# THE PROBLEM
Each line below from the one containing "Mon Dieu~! Mon" through the one containing "Nos pères se" is to be given again exactly, and no line outside that span.

=== PROVIDED RECORDS ===

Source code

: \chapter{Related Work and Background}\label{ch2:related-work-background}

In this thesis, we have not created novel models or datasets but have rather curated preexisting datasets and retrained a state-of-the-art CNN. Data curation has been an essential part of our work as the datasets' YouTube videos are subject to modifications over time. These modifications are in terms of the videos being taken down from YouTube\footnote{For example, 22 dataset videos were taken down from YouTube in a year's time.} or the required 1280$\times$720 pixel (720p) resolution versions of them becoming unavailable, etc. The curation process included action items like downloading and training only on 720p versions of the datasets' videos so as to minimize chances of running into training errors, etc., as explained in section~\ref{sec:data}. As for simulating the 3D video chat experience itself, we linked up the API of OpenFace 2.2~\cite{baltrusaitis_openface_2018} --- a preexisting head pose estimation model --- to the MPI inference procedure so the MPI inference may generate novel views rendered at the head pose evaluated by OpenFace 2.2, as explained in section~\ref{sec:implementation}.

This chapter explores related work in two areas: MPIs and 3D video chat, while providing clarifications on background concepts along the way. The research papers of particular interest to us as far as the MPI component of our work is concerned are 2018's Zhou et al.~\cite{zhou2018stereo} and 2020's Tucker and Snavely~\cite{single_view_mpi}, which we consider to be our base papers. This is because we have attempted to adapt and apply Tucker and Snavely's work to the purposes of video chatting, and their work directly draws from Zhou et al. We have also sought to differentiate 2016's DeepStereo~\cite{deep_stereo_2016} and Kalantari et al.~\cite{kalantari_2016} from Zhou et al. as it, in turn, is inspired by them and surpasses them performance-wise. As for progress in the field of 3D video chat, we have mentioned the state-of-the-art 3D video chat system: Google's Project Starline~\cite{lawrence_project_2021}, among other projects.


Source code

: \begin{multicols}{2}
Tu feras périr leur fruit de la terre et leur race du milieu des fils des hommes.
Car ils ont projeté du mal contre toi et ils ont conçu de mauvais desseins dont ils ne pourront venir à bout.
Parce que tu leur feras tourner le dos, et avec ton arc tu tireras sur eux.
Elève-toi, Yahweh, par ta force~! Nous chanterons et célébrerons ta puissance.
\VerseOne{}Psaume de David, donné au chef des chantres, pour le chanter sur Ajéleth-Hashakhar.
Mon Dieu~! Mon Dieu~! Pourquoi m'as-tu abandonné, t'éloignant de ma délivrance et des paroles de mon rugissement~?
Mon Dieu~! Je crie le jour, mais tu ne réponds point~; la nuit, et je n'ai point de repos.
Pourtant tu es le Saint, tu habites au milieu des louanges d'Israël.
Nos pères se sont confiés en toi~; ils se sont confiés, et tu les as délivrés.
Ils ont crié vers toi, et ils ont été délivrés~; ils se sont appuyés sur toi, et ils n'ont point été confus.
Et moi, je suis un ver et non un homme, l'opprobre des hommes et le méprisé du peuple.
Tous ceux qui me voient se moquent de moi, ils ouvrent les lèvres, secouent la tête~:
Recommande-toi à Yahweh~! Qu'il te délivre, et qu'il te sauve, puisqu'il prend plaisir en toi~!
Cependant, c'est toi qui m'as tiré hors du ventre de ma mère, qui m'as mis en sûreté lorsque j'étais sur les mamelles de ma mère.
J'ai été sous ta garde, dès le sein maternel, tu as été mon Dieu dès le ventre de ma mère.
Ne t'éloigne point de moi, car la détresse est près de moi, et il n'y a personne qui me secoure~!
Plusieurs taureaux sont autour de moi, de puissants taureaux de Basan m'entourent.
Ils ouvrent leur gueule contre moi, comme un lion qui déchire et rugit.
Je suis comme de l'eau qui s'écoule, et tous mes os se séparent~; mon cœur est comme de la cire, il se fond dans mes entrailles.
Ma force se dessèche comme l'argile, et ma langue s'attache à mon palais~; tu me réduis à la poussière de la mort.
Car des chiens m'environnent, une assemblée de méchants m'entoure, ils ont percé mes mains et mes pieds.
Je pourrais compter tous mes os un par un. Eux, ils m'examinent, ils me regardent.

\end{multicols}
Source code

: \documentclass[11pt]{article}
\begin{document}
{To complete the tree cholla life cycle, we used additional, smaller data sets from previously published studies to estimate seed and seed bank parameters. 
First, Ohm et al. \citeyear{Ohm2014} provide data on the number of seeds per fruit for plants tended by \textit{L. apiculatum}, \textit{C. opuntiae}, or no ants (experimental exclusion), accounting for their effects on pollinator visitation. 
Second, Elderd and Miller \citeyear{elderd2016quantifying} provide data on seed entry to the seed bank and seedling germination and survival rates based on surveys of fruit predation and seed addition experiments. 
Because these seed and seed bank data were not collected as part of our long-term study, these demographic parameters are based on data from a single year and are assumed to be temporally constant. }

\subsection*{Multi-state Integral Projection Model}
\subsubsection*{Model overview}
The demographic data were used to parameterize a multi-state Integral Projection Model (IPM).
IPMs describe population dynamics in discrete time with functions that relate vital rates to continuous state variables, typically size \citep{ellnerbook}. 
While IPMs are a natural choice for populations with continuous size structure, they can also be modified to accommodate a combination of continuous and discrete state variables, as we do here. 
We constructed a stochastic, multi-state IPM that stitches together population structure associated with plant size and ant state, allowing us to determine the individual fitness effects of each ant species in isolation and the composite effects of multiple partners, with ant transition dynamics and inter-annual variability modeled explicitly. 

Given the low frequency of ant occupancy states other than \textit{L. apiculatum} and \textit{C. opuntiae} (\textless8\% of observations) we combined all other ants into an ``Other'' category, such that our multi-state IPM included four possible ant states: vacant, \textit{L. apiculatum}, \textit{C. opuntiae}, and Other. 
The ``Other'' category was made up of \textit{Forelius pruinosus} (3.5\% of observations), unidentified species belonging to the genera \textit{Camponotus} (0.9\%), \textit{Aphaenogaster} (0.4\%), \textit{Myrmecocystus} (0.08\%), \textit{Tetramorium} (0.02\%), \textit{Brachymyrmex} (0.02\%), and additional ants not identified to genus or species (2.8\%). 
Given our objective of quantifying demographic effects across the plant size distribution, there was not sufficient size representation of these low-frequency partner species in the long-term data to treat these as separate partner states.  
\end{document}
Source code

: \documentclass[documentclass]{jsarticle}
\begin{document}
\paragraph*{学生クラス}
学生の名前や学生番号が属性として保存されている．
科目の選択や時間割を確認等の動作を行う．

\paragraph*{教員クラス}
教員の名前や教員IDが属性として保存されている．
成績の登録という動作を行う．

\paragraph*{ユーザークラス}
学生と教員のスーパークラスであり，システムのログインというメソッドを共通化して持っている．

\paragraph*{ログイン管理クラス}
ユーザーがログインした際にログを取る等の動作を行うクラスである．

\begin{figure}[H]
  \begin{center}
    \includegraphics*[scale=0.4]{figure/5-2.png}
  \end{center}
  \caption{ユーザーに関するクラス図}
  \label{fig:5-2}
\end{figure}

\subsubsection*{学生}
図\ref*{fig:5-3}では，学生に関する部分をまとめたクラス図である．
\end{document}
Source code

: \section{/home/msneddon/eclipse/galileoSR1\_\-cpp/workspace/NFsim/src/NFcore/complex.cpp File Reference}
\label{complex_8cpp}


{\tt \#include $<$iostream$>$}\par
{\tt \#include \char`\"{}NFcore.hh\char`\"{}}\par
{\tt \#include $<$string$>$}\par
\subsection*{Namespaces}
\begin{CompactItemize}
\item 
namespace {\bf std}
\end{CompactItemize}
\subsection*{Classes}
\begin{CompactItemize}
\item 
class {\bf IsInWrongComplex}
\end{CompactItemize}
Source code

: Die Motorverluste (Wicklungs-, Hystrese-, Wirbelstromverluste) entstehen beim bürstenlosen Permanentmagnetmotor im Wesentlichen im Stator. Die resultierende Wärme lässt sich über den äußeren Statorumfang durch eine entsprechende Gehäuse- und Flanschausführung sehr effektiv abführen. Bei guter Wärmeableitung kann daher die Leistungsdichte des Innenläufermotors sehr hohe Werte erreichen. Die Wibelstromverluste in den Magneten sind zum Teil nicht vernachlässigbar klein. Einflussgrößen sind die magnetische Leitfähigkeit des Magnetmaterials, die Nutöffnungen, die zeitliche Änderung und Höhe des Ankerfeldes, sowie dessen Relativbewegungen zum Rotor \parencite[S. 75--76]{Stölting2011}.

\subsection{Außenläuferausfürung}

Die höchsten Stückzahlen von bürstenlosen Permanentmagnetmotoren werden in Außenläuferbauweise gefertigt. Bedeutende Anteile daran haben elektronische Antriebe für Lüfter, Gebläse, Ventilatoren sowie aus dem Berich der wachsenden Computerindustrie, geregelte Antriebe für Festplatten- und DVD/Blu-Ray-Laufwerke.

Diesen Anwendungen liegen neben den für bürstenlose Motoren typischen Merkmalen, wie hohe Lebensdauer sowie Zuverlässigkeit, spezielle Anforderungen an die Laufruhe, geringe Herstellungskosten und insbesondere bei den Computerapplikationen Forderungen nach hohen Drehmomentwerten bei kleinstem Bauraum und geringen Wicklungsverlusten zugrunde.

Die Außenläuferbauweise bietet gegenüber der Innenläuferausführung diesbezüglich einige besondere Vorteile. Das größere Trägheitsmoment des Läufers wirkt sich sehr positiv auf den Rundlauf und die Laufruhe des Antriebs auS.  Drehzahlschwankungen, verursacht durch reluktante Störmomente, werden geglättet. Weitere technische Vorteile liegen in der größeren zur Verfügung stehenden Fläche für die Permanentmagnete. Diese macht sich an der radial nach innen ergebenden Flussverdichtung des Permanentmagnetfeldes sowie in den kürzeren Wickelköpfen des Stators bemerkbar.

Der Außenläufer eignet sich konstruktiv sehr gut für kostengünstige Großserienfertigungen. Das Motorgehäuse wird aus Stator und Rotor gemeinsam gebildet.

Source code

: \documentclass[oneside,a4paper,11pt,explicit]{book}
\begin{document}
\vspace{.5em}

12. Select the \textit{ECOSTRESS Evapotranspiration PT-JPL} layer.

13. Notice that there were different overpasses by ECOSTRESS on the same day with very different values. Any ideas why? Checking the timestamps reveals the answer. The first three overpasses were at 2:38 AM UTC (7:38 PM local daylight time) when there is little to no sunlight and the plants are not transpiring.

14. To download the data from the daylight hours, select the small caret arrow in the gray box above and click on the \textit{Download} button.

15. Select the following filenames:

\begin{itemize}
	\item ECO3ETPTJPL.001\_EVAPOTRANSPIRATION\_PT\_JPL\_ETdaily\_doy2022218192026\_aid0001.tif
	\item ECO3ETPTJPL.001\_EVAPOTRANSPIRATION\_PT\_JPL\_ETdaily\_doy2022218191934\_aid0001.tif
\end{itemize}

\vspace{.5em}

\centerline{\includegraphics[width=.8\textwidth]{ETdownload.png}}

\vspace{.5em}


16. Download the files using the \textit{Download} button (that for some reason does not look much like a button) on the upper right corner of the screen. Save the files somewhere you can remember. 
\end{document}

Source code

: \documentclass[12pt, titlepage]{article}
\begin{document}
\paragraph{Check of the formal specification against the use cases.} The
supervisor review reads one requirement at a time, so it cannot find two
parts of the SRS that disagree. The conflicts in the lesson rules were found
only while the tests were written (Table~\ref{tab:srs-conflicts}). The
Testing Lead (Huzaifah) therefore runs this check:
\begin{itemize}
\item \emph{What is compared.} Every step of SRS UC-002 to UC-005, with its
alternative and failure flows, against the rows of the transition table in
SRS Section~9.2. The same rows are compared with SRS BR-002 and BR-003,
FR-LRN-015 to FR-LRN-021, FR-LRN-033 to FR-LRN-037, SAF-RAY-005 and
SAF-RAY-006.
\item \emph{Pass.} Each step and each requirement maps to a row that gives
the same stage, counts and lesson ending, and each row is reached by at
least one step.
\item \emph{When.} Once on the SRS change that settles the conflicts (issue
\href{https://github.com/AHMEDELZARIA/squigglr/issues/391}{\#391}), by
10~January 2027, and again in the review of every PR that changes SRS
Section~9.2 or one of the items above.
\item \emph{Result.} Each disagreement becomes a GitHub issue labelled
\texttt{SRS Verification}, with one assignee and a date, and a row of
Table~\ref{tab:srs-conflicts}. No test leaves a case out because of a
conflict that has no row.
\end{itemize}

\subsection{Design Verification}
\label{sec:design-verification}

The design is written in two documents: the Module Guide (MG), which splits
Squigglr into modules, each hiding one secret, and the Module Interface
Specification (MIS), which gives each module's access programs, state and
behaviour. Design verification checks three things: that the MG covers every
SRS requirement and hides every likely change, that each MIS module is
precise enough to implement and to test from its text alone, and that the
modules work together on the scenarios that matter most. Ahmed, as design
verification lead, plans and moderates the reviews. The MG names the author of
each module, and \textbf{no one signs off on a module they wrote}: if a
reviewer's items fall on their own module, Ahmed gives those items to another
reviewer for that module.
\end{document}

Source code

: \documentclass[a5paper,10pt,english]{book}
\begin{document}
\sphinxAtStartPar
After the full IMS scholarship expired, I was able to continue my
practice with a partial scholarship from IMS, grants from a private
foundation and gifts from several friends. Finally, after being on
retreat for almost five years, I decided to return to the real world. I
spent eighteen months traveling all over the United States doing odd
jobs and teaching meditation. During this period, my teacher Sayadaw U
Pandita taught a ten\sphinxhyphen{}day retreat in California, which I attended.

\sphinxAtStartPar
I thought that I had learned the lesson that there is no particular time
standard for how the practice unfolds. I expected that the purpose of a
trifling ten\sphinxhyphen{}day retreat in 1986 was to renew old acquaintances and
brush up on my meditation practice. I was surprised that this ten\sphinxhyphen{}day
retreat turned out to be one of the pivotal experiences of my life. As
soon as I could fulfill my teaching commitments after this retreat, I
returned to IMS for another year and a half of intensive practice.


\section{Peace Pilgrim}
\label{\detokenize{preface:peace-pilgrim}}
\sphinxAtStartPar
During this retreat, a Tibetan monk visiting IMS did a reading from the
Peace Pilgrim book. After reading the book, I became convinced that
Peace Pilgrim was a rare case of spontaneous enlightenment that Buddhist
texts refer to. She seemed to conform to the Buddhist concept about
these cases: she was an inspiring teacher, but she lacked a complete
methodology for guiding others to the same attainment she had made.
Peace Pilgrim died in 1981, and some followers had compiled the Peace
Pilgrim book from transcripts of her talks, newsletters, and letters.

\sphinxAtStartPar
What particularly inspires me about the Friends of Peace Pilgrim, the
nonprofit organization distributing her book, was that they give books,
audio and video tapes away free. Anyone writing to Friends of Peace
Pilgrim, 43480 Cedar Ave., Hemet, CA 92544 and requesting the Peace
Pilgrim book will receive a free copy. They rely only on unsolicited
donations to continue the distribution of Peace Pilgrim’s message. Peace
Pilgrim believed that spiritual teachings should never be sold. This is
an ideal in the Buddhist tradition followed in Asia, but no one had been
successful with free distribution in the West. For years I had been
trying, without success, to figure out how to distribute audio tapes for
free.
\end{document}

===

# SOLVED PROBLEM
Mon Dieu~! Mon Dieu~! Pourquoi m'as-tu abandonné, t'éloignant de ma délivrance et des paroles de mon rugissement~?
Mon Dieu~! Je crie le jour, mais tu ne réponds point~; la nuit, et je n'ai point de repos.
Pourtant tu es le Saint, tu habites au milieu des louanges d'Israël.
Nos pères se sont confiés en toi~; ils se sont confiés, et tu les as délivrés.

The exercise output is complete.